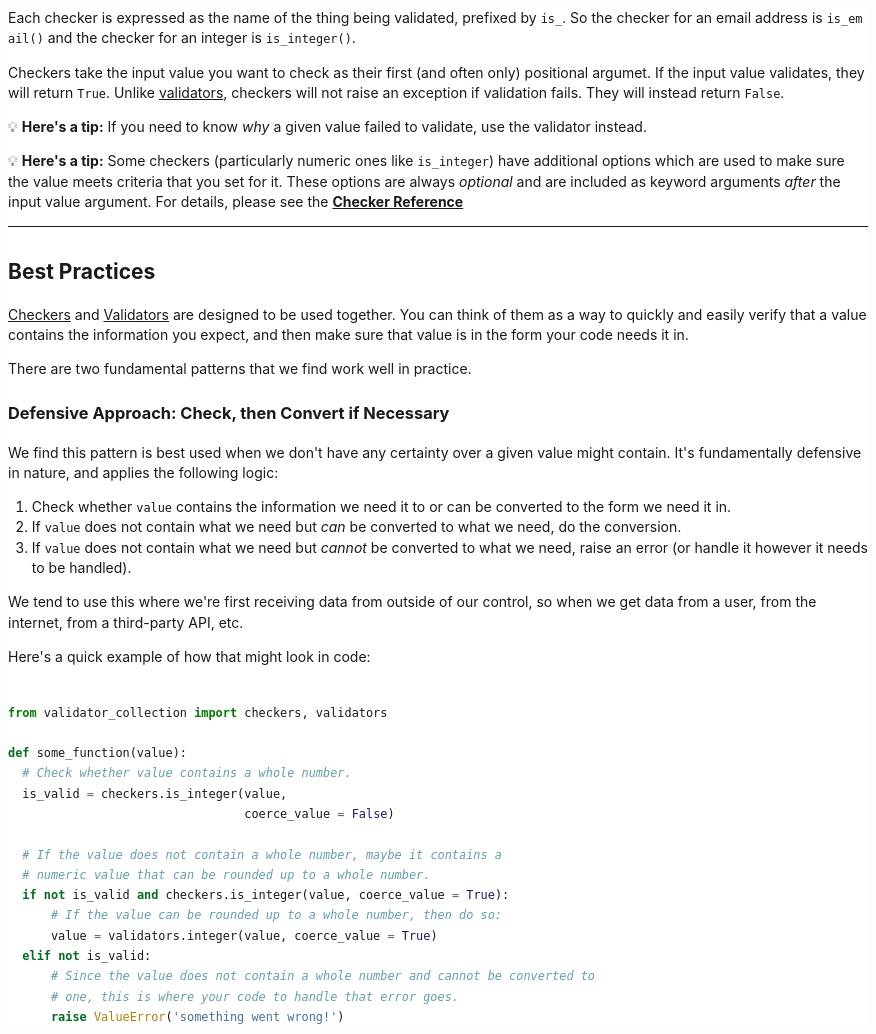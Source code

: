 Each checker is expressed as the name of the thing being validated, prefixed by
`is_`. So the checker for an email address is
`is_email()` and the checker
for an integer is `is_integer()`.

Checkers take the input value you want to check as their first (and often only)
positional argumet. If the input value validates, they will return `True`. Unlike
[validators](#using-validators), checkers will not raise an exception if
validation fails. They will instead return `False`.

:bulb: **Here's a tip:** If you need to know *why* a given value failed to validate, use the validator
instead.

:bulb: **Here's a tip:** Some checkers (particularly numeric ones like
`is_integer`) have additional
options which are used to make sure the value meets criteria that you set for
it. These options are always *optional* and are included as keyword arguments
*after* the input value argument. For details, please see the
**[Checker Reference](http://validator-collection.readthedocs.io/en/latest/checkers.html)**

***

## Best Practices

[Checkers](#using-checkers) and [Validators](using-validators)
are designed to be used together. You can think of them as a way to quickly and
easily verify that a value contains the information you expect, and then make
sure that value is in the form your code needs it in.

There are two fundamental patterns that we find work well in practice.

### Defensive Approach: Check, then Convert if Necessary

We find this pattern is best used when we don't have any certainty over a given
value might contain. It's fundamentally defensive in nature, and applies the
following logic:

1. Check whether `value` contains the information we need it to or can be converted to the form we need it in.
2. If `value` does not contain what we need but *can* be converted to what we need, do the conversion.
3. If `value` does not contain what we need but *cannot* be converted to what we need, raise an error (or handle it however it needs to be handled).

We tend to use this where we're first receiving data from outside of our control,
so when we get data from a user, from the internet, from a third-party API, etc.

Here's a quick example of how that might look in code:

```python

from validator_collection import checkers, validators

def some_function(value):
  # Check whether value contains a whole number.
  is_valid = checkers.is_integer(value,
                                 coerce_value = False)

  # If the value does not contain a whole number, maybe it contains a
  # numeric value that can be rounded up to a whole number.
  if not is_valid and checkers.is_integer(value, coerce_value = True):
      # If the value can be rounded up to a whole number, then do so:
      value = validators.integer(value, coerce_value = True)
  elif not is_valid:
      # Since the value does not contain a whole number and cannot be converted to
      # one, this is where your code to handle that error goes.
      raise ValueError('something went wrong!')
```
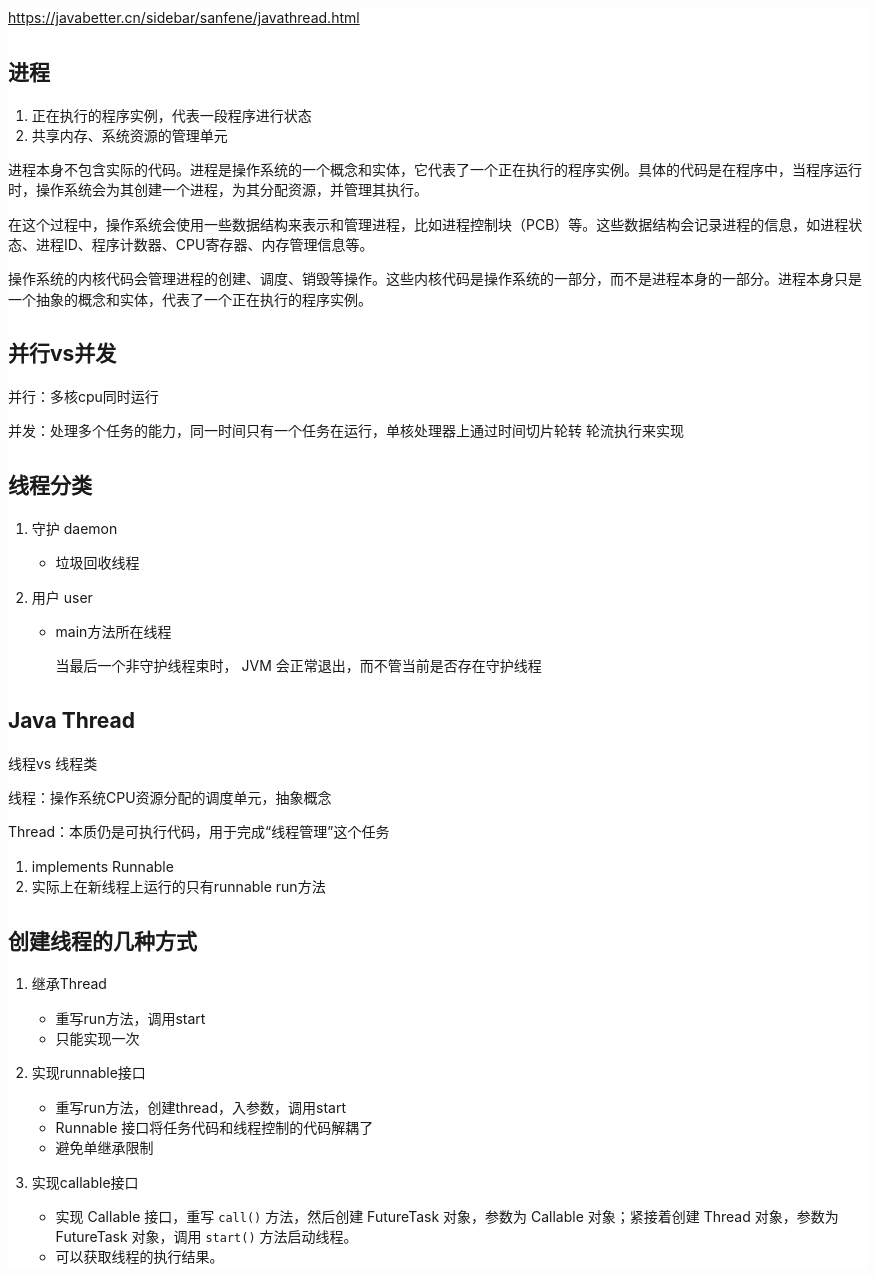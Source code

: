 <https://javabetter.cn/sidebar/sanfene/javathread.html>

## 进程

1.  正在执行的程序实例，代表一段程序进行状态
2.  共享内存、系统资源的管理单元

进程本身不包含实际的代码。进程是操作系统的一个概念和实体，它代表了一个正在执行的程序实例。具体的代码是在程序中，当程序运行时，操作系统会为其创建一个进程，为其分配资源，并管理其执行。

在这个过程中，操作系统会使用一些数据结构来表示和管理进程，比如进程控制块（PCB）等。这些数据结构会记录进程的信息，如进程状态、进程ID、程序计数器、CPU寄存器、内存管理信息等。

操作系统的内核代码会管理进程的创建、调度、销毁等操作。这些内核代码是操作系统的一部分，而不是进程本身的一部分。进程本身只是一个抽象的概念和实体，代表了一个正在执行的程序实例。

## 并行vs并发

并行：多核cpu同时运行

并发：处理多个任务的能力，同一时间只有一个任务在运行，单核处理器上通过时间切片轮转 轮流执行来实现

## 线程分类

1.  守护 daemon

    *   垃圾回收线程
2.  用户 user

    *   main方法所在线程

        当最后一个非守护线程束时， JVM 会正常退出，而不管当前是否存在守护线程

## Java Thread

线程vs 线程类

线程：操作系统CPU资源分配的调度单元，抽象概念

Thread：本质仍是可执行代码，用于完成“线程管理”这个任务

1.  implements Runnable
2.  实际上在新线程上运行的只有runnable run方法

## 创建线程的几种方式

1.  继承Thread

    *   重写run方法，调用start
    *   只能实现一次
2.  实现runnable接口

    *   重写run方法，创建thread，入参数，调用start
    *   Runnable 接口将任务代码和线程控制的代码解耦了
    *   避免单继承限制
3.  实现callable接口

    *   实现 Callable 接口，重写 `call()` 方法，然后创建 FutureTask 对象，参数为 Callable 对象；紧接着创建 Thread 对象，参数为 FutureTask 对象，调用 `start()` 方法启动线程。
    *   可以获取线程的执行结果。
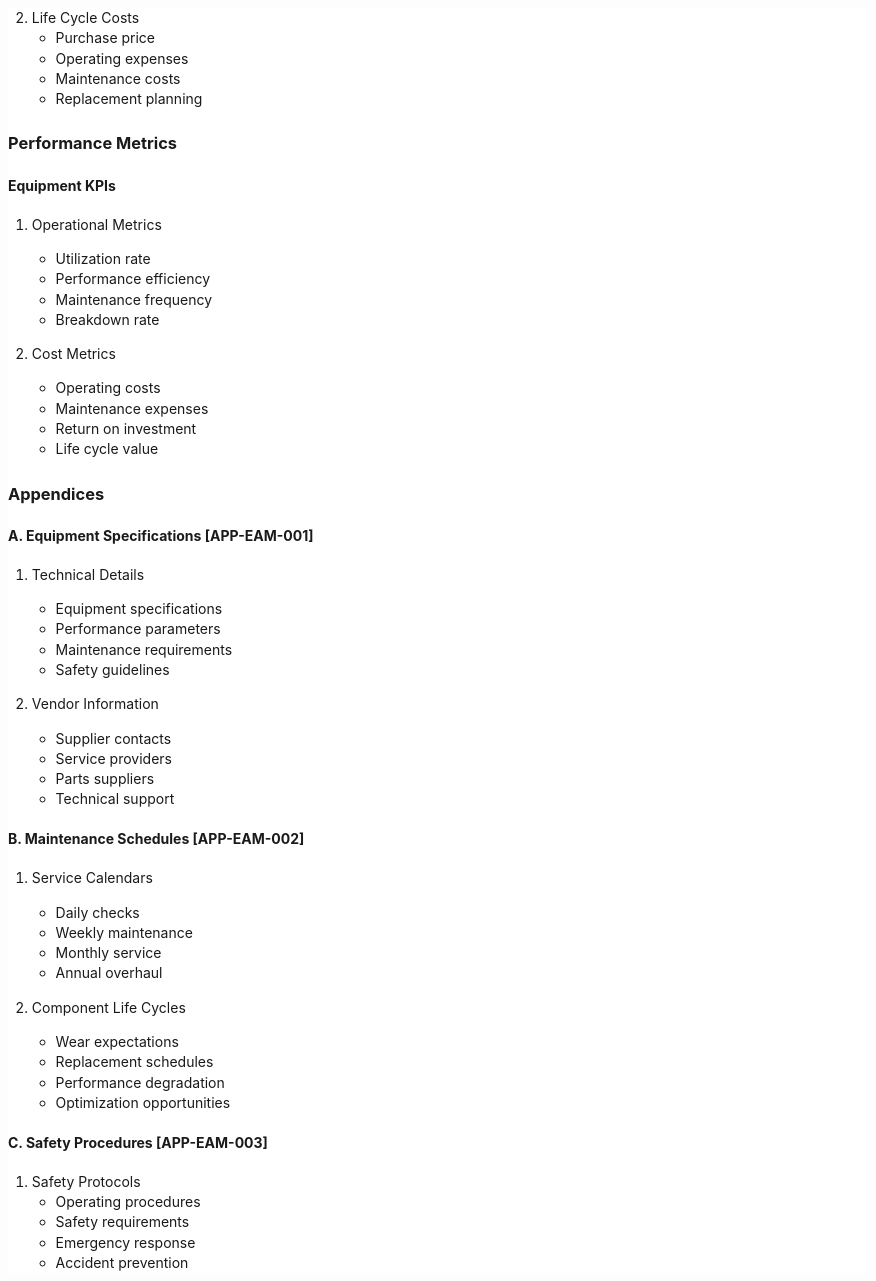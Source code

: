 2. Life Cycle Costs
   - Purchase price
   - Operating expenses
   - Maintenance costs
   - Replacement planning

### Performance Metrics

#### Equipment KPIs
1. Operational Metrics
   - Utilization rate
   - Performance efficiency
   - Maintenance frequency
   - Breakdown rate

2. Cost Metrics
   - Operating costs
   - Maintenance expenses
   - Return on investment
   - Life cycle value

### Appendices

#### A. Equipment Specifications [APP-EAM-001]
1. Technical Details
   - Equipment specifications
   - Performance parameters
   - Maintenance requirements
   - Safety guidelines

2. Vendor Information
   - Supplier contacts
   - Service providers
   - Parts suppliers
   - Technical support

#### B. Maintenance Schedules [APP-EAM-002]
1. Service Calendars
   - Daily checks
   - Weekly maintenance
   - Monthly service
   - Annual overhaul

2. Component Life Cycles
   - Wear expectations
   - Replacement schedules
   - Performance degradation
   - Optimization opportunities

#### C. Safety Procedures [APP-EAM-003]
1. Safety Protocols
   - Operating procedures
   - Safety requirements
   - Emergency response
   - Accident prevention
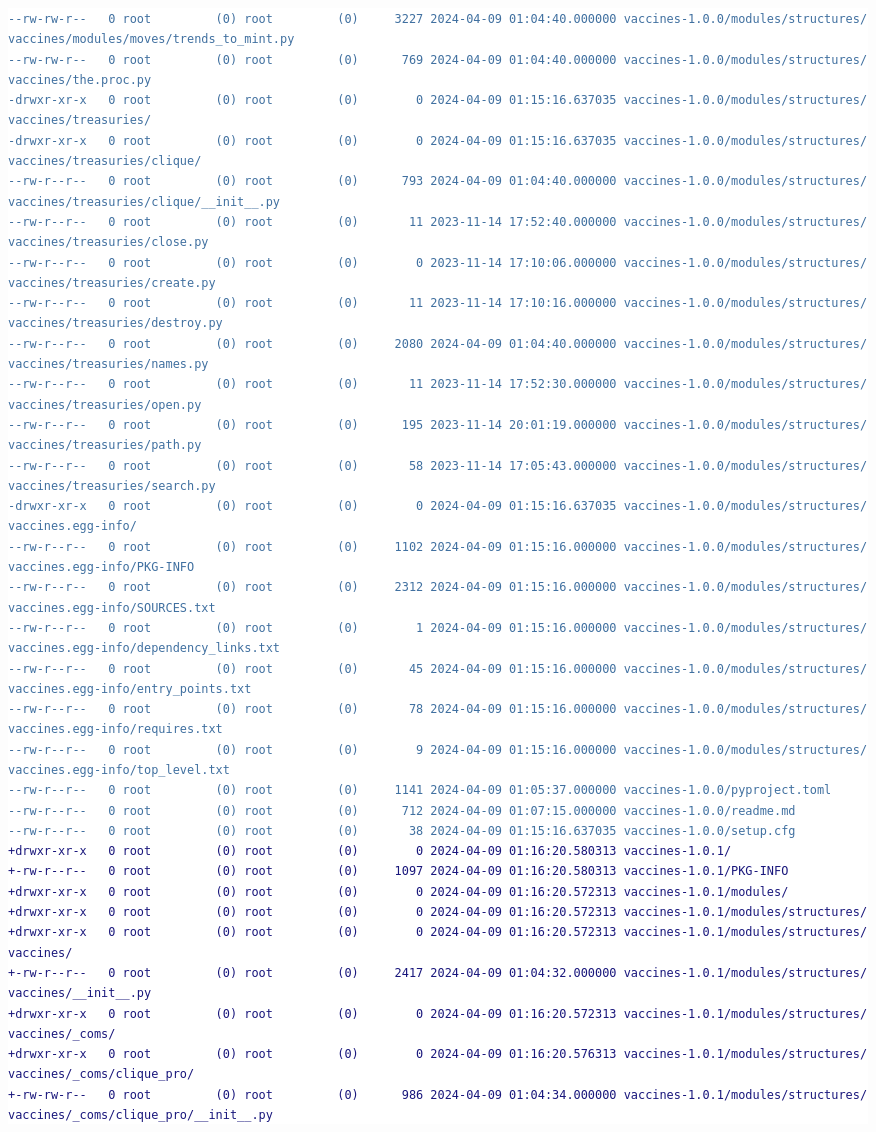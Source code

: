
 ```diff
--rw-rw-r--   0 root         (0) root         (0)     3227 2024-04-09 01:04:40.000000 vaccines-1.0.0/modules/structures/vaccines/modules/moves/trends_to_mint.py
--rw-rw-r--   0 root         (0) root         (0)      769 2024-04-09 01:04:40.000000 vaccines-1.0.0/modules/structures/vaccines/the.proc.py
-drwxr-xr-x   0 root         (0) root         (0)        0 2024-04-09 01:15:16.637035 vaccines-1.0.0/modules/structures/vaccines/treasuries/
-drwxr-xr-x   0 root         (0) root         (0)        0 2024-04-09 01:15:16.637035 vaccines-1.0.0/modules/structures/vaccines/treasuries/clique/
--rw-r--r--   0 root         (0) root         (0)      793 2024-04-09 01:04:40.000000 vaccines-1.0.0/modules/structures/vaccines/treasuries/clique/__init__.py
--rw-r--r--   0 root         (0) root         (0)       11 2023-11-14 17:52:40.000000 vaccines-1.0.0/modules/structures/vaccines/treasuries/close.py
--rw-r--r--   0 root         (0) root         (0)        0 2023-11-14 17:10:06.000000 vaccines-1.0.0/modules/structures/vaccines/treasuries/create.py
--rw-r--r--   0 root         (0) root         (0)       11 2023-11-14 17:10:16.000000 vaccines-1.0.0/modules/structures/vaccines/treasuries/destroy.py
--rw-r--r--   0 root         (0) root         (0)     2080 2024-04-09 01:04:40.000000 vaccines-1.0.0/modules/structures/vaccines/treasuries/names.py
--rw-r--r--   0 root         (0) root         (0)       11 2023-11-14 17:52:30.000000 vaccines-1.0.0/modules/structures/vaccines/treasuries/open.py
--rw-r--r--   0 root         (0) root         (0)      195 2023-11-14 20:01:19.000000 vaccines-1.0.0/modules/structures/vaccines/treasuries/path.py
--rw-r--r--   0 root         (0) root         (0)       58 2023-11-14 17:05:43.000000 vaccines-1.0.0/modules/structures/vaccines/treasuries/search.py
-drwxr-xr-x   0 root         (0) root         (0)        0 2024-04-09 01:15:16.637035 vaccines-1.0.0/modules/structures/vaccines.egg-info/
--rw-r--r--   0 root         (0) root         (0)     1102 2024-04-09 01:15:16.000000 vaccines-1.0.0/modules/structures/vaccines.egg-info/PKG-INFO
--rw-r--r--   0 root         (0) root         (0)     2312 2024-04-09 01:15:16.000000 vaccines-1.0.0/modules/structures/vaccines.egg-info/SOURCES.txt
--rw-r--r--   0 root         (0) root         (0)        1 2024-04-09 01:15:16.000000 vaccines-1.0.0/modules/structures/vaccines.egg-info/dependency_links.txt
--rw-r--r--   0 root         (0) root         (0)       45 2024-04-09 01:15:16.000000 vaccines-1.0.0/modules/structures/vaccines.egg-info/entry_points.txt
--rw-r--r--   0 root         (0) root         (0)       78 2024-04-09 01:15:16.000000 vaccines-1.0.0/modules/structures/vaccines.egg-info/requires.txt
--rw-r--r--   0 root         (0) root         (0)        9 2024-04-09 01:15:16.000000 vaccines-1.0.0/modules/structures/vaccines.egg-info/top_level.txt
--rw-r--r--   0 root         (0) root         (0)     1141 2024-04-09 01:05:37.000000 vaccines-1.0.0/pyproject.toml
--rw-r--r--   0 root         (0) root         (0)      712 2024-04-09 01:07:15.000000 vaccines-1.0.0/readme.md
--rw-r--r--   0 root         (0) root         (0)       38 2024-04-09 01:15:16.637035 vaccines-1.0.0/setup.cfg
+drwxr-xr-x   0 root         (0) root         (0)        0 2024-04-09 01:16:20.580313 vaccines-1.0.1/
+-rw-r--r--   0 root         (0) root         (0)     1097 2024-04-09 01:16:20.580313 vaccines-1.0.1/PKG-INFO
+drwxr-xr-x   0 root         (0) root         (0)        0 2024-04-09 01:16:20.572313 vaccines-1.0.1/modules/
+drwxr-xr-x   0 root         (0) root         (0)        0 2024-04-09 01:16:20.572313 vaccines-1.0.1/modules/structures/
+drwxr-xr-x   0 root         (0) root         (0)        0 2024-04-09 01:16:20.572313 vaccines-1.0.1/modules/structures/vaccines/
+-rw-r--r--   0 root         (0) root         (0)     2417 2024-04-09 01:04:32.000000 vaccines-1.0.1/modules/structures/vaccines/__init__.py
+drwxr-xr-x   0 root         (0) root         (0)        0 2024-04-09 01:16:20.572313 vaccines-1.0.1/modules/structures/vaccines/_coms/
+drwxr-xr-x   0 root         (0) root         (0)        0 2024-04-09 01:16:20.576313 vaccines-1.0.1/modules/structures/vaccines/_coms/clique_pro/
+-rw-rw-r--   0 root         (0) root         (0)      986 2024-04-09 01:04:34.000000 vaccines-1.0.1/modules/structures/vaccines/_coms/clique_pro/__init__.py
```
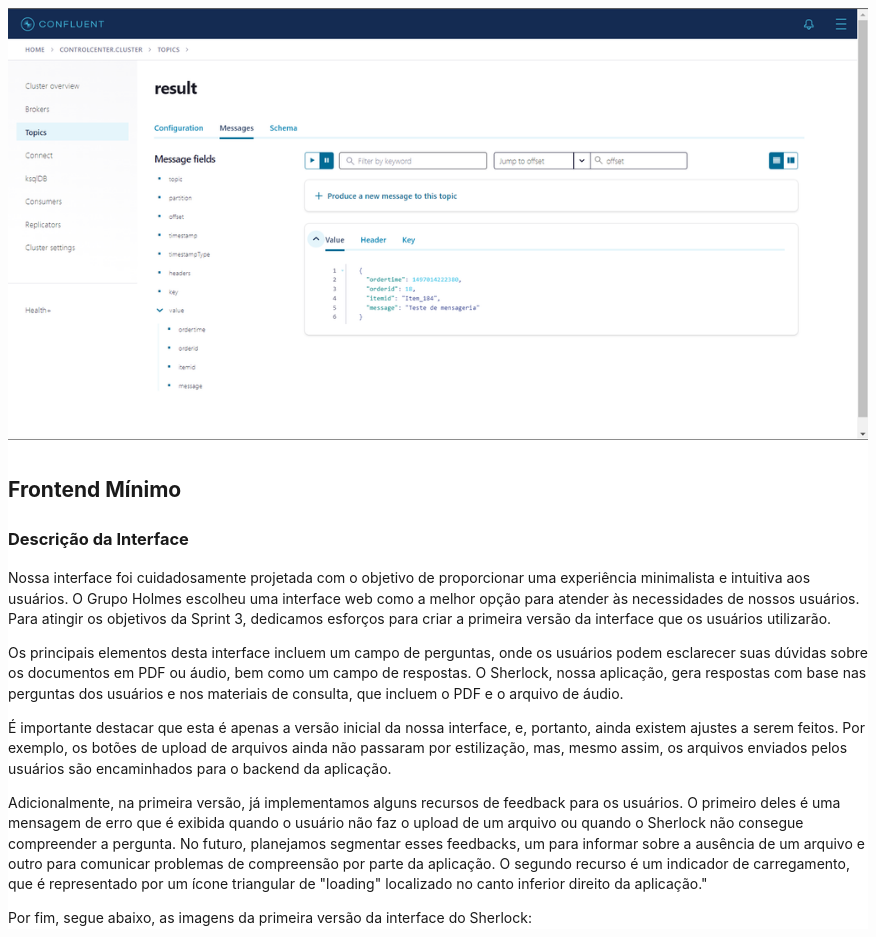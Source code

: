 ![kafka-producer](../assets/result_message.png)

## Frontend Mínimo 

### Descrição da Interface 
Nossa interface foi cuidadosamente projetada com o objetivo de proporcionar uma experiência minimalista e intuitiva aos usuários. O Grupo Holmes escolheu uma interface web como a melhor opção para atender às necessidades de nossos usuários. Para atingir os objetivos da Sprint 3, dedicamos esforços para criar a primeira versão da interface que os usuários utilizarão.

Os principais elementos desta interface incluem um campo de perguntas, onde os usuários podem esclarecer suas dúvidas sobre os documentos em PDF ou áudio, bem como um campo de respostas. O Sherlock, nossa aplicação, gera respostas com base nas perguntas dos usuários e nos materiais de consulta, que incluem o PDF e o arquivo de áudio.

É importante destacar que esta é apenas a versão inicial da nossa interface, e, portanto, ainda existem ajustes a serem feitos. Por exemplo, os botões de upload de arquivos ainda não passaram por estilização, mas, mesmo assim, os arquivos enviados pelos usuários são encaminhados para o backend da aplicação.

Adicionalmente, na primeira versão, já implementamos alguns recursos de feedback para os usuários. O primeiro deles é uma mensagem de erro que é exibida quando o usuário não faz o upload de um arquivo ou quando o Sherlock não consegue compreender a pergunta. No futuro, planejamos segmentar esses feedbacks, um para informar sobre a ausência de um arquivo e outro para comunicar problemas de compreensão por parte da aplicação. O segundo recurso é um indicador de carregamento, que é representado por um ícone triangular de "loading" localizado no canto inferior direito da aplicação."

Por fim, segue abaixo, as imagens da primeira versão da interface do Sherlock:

* TASK TO CARRY OUT
Please repeat exactly the data above from its first line to the line that contains "are designed to", inclusive, and leave every picture out.

* WRITTEN SOLUTION
Source code

: Each checker is expressed as the name of the thing being validated, prefixed by
`is_`. So the checker for an email address is
`is_email()` and the checker
for an integer is `is_integer()`.

Checkers take the input value you want to check as their first (and often only)
positional argumet. If the input value validates, they will return `True`. Unlike
[validators](#using-validators), checkers will not raise an exception if
validation fails. They will instead return `False`.

:bulb: **Here's a tip:** If you need to know *why* a given value failed to validate, use the validator
instead.

:bulb: **Here's a tip:** Some checkers (particularly numeric ones like
`is_integer`) have additional
options which are used to make sure the value meets criteria that you set for
it. These options are always *optional* and are included as keyword arguments
*after* the input value argument. For details, please see the
**[Checker Reference](http://validator-collection.readthedocs.io/en/latest/checkers.html)**

***

## Best Practices

[Checkers](#using-checkers) and [Validators](using-validators)
are designed to be used together. You can think of them as a way to quickly and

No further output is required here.